O vermelho e o amarelo da delegação chinesa se mesclam na tela da TV com o reflexo do azul da lanterna giratória dos carros da polícia, que passam para lá e para cá
CHENGDU, China – Os freqüentadores do restaurante tibetano se mantêm impassíveis, sua mente imperscrutável, enquanto assistem desfilar as bandeiras e atletas que supostamente representam o “seu” país – a China, que ocupa militarmente o Tibete desde a Revolução Comunista de 1949.

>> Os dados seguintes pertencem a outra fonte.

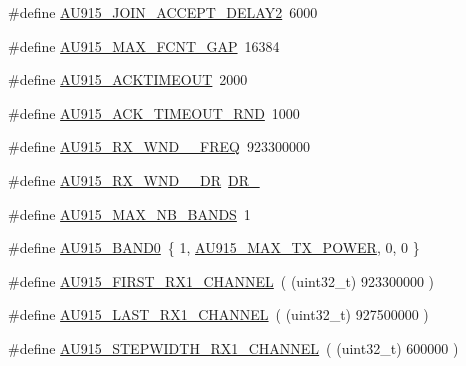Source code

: \begin{DoxyCompactItemize}
\#define \hyperlink{group__REGIONAU915_ga00b42a4ecd7b4484f73a1e428652f5fc}{A\+U915\+\_\+\+J\+O\+I\+N\+\_\+\+A\+C\+C\+E\+P\+T\+\_\+\+D\+E\+L\+A\+Y2}~6000
\item 
\#define \hyperlink{group__REGIONAU915_gaf4dd6f2ba296be813e56ffc3fdcbf7ab}{A\+U915\+\_\+\+M\+A\+X\+\_\+\+F\+C\+N\+T\+\_\+\+G\+AP}~16384
\item 
\#define \hyperlink{group__REGIONAU915_ga3fc2d9d63bcd48b926612b12eaa81971}{A\+U915\+\_\+\+A\+C\+K\+T\+I\+M\+E\+O\+UT}~2000
\item 
\#define \hyperlink{group__REGIONAU915_ga093d31ebddca807195cbe6c6144258fa}{A\+U915\+\_\+\+A\+C\+K\+\_\+\+T\+I\+M\+E\+O\+U\+T\+\_\+\+R\+ND}~1000
\item 
\#define \hyperlink{group__REGIONAU915_ga0fbc056b672f0dedf7311ddfe59515b6}{A\+U915\+\_\+\+R\+X\+\_\+\+W\+N\+D\+\_\+\_\+\+F\+R\+EQ}~923300000
\item 
\#define \hyperlink{group__REGIONAU915_gab50b9056c8405c3538819bbc21b78ebf}{A\+U915\+\_\+\+R\+X\+\_\+\+W\+N\+D\+\_\+\_\+\+DR}~\hyperlink{group__REGION_ga44cc96ba80ae464cd9330b784d329c16}{D\+R\+\_}
\item 
\#define \hyperlink{group__REGIONAU915_gad166b707f964b6b057ec3bb189c35ebc}{A\+U915\+\_\+\+M\+A\+X\+\_\+\+N\+B\+\_\+\+B\+A\+N\+DS}~1
\item 
\#define \hyperlink{group__REGIONAU915_ga6e0a29afe59acad8c0b01808e984684a}{A\+U915\+\_\+\+B\+A\+N\+D0}~\{ 1, \hyperlink{group__REGIONAU915_ga36808f695e52582b8a6a3ca4b4bf61d4}{A\+U915\+\_\+\+M\+A\+X\+\_\+\+T\+X\+\_\+\+P\+O\+W\+ER}, 0,  0 \}
\item 
\#define \hyperlink{group__REGIONAU915_ga006dab0130b61538f621e80e9f6028ce}{A\+U915\+\_\+\+F\+I\+R\+S\+T\+\_\+\+R\+X1\+\_\+\+C\+H\+A\+N\+N\+EL}~( (uint32\+\_\+t) 923300000 )
\item 
\#define \hyperlink{group__REGIONAU915_gaa9d052a49ace8fc23a34e297449711be}{A\+U915\+\_\+\+L\+A\+S\+T\+\_\+\+R\+X1\+\_\+\+C\+H\+A\+N\+N\+EL}~( (uint32\+\_\+t) 927500000 )
\item 
\#define \hyperlink{group__REGIONAU915_gae66b13ecda158ed17cddb4ca5a9331f5}{A\+U915\+\_\+\+S\+T\+E\+P\+W\+I\+D\+T\+H\+\_\+\+R\+X1\+\_\+\+C\+H\+A\+N\+N\+EL}~( (uint32\+\_\+t) 600000 )
\end{DoxyCompactItemize}
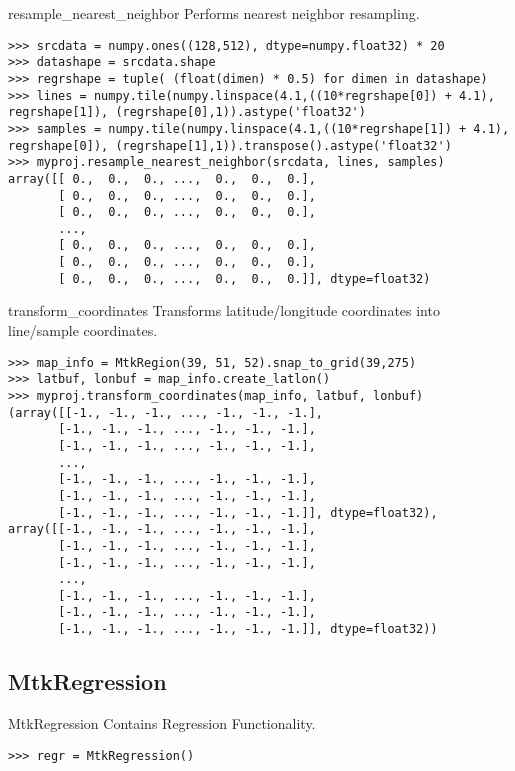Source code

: \documentclass{howto}
\begin{document}
\begin{methoddesc}{resample_nearest_neighbor}{}
    Performs nearest neighbor resampling.

\begin{verbatim}
>>> srcdata = numpy.ones((128,512), dtype=numpy.float32) * 20
>>> datashape = srcdata.shape
>>> regrshape = tuple( (float(dimen) * 0.5) for dimen in datashape)
>>> lines = numpy.tile(numpy.linspace(4.1,((10*regrshape[0]) + 4.1), regrshape[1]), (regrshape[0],1)).astype('float32')
>>> samples = numpy.tile(numpy.linspace(4.1,((10*regrshape[1]) + 4.1), regrshape[0]), (regrshape[1],1)).transpose().astype('float32')
>>> myproj.resample_nearest_neighbor(srcdata, lines, samples)
array([[ 0.,  0.,  0., ...,  0.,  0.,  0.],
       [ 0.,  0.,  0., ...,  0.,  0.,  0.],
       [ 0.,  0.,  0., ...,  0.,  0.,  0.],
       ...,
       [ 0.,  0.,  0., ...,  0.,  0.,  0.],
       [ 0.,  0.,  0., ...,  0.,  0.,  0.],
       [ 0.,  0.,  0., ...,  0.,  0.,  0.]], dtype=float32)
\end{verbatim}
\end{methoddesc}

\begin{methoddesc}{transform_coordinates}{}
  Transforms latitude/longitude coordinates into line/sample coordinates.

\begin{verbatim}
>>> map_info = MtkRegion(39, 51, 52).snap_to_grid(39,275)
>>> latbuf, lonbuf = map_info.create_latlon()
>>> myproj.transform_coordinates(map_info, latbuf, lonbuf)
(array([[-1., -1., -1., ..., -1., -1., -1.],
       [-1., -1., -1., ..., -1., -1., -1.],
       [-1., -1., -1., ..., -1., -1., -1.],
       ...,
       [-1., -1., -1., ..., -1., -1., -1.],
       [-1., -1., -1., ..., -1., -1., -1.],
       [-1., -1., -1., ..., -1., -1., -1.]], dtype=float32), array([[-1., -1., -1., ..., -1., -1., -1.],
       [-1., -1., -1., ..., -1., -1., -1.],
       [-1., -1., -1., ..., -1., -1., -1.],
       ...,
       [-1., -1., -1., ..., -1., -1., -1.],
       [-1., -1., -1., ..., -1., -1., -1.],
       [-1., -1., -1., ..., -1., -1., -1.]], dtype=float32))
\end{verbatim}
\end{methoddesc}

\subsection{MtkRegression \label{mtkregression}}

\begin{classdesc*}{MtkRegression}
  Contains Regression Functionality.

\begin{verbatim}
>>> regr = MtkRegression()
\end{verbatim}
\end{classdesc*}
\end{document}
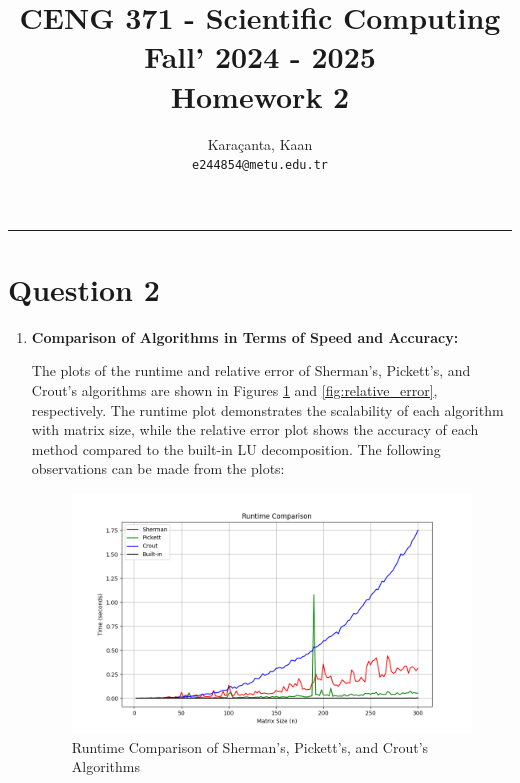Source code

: \documentclass[11pt,a4paper, margin=1in]{article}
\author{
  Karaçanta, Kaan\\
  \texttt{e244854@metu.edu.tr}
}
\title{CENG 371 - Scientific Computing \\
Fall' 2024 - 2025 \\
Homework 2}
\date{}
\begin{document}
\maketitle

\noindent\rule{19cm}{1.2pt}

\section*{Question 2}

\begin{enumerate}

    \item \textbf{Comparison of Algorithms in Terms of Speed and Accuracy:}
    
    The plots of the runtime and relative error of Sherman's, Pickett's, and Crout's algorithms are shown in Figures \ref{fig:runtime} and \ref{fig:relative_error}, respectively. The runtime plot demonstrates the scalability of each algorithm with matrix size, while the relative error plot shows the accuracy of each method compared to the built-in LU decomposition. The following observations can be made from the plots:

    \begin{figure}[H]
        \centering
        \includegraphics[width=1\textwidth]{runtime_comparison.png}
        \caption{Runtime Comparison of Sherman's, Pickett's, and Crout's Algorithms}
        \label{fig:runtime}
    \end{figure}


\end{enumerate}
\end{document}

Sobre o televisor, um pôster azulado mostra Mao Tsetung, o líder da revolução, caminhando alegremente entre dois tibetanos. No canto esquerdo da parede, uma foto do Dalai Lama, o líder espiritual do Tibete, vestido com as cores tradicionais do budismo, o amarelo e o vermelho, parece burlar-se do jogo de cores. A imensa maioria dos chineses nunca ouviu falar do Dalai Lama. Uma engenheira eletrônica de 24 anos me conta que só ficou sabendo de sua existência há dois anos, quando viajou para fora da China. Mas sua imagem está em quase todas as lojas e restaurantes do bairro.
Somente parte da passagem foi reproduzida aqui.